* _Problem statement_:
In your reply, repeat every entry exactly and skip over each picture.

============

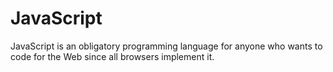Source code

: # JavaScript

JavaScript is an obligatory programming language for anyone who wants to code for the Web since all browsers implement it.
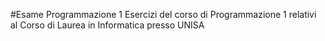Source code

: #Esame Programmazione 1
Esercizi del corso di Programmazione 1 relativi al Corso di Laurea in Informatica presso UNISA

============

* _Your solution_:
Source code

: # JavaScript

JavaScript is an obligatory programming language for anyone who wants to code for the Web since all browsers implement it.
Source code

: #Esame Programmazione 1
Esercizi del corso di Programmazione 1 relativi al Corso di Laurea in Informatica presso UNISA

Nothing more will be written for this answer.